**Exercise goal:** If a line in the entries contains the string "data", include that line in your answer.

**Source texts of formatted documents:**
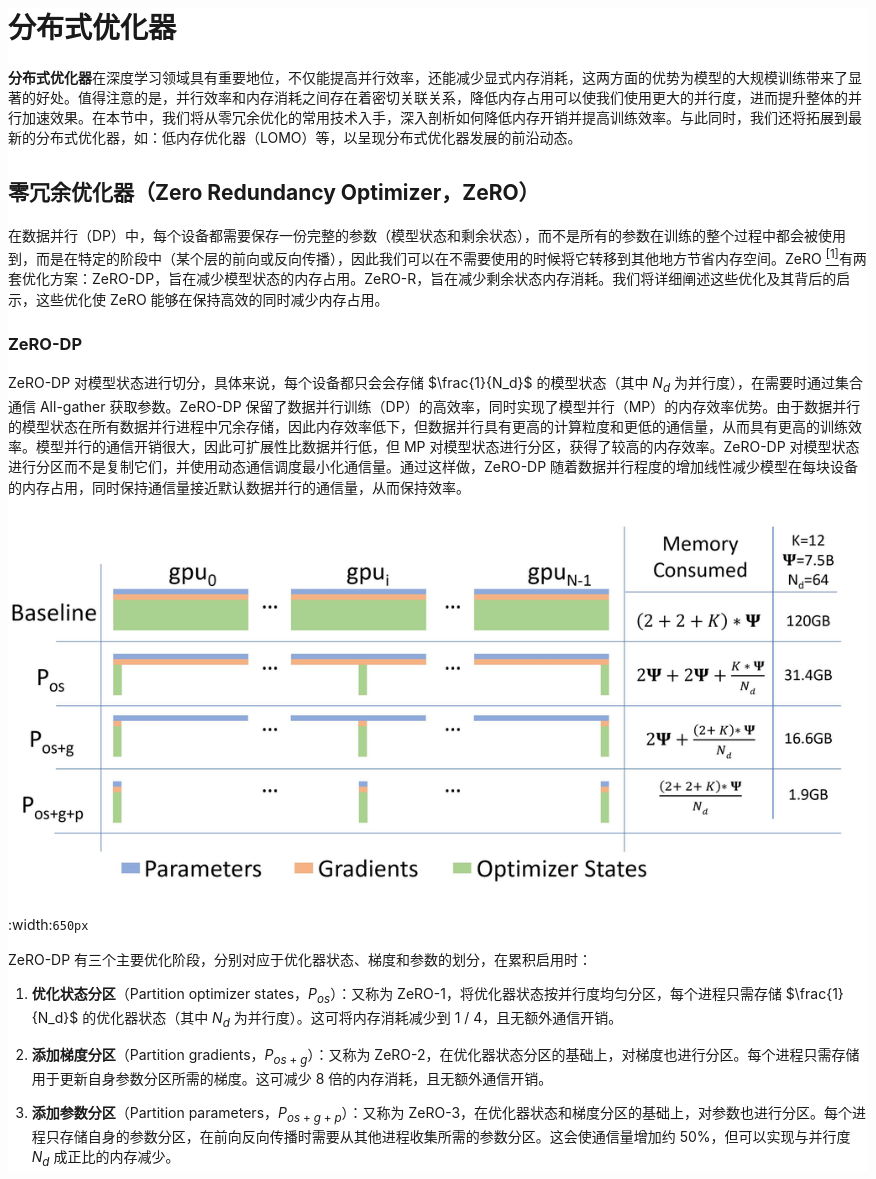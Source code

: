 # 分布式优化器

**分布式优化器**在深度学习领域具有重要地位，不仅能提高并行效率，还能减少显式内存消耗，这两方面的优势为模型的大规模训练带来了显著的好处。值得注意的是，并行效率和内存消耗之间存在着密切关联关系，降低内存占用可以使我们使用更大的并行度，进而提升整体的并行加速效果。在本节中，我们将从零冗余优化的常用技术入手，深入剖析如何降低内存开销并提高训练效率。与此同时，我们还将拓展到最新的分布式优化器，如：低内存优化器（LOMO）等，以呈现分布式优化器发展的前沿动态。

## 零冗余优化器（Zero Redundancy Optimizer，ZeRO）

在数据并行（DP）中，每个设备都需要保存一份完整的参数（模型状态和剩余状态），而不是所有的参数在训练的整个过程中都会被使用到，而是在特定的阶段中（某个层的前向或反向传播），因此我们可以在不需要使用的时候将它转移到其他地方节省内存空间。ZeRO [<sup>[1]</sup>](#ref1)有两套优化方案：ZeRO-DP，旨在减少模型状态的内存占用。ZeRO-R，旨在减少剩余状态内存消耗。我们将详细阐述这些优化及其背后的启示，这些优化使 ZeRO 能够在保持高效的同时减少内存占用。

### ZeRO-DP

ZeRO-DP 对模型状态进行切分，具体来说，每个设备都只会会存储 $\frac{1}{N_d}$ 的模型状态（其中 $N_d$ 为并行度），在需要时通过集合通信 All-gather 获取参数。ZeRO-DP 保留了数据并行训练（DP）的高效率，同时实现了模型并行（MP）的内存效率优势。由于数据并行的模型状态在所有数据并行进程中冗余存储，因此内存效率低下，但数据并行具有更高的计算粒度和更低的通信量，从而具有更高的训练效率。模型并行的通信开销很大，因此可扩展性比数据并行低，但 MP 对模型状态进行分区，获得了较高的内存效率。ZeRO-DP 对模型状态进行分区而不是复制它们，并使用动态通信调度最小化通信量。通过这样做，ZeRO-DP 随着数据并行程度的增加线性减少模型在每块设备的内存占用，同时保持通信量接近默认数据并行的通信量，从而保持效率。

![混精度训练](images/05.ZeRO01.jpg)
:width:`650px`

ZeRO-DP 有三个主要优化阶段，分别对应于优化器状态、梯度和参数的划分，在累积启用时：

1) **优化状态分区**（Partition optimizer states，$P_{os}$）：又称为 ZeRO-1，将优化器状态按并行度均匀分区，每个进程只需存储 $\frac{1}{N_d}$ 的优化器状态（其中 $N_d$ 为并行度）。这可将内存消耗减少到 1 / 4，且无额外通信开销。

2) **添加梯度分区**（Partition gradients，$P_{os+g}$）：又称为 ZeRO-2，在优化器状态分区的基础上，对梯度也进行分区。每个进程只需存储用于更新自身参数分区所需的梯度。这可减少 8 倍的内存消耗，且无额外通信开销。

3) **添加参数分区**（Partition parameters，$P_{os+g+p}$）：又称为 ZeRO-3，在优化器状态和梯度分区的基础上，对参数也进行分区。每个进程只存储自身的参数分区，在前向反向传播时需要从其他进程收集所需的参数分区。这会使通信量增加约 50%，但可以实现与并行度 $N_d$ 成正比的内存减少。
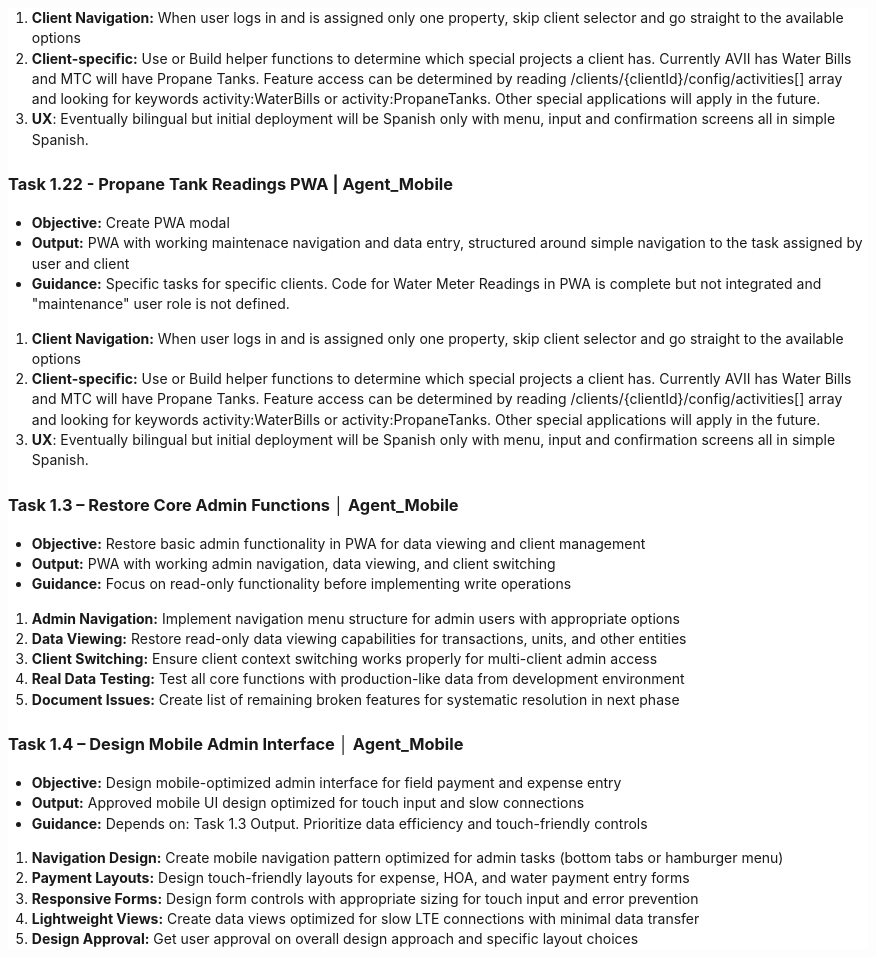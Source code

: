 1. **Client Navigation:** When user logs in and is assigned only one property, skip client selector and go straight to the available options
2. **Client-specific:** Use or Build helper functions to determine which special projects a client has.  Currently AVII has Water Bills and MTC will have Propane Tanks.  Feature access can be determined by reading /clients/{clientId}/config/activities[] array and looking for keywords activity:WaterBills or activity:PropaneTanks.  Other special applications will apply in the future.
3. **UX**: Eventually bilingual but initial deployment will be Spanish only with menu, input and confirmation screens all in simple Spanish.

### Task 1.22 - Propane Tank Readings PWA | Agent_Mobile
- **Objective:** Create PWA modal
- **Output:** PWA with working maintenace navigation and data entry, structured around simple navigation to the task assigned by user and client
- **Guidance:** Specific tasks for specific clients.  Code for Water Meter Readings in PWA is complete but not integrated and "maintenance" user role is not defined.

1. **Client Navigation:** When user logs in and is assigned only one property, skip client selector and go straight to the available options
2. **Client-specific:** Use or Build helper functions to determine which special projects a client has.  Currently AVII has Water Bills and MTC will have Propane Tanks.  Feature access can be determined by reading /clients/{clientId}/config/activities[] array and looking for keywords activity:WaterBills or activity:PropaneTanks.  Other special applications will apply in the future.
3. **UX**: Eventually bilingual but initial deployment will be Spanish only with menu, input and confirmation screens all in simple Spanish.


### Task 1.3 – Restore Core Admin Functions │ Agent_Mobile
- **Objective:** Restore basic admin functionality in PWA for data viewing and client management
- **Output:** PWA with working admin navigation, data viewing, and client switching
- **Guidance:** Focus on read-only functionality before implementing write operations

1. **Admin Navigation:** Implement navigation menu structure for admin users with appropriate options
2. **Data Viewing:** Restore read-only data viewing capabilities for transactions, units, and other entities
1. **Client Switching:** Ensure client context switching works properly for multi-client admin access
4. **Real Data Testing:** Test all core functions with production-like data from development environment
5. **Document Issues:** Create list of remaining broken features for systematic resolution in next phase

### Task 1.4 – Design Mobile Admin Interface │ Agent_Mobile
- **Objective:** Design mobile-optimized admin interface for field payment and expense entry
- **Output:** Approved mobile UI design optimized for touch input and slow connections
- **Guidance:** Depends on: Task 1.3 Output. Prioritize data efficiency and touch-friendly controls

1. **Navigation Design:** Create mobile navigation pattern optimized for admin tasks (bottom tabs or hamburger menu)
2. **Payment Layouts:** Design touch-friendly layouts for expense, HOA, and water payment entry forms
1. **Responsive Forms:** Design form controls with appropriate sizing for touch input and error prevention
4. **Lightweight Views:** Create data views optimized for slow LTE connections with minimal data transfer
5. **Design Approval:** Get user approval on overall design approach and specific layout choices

**Answer for this exercise:**
- **Output:** PWA with working maintenace navigation and data entry, structured around simple navigation to the task assigned by user and client
- **Objective:** Restore basic admin functionality in PWA for data viewing and client management
- **Output:** PWA with working admin navigation, data viewing, and client switching
2. **Data Viewing:** Restore read-only data viewing capabilities for transactions, units, and other entities
4. **Real Data Testing:** Test all core functions with production-like data from development environment
- **Guidance:** Depends on: Task 1.3 Output. Prioritize data efficiency and touch-friendly controls
4. **Lightweight Views:** Create data views optimized for slow LTE connections with minimal data transfer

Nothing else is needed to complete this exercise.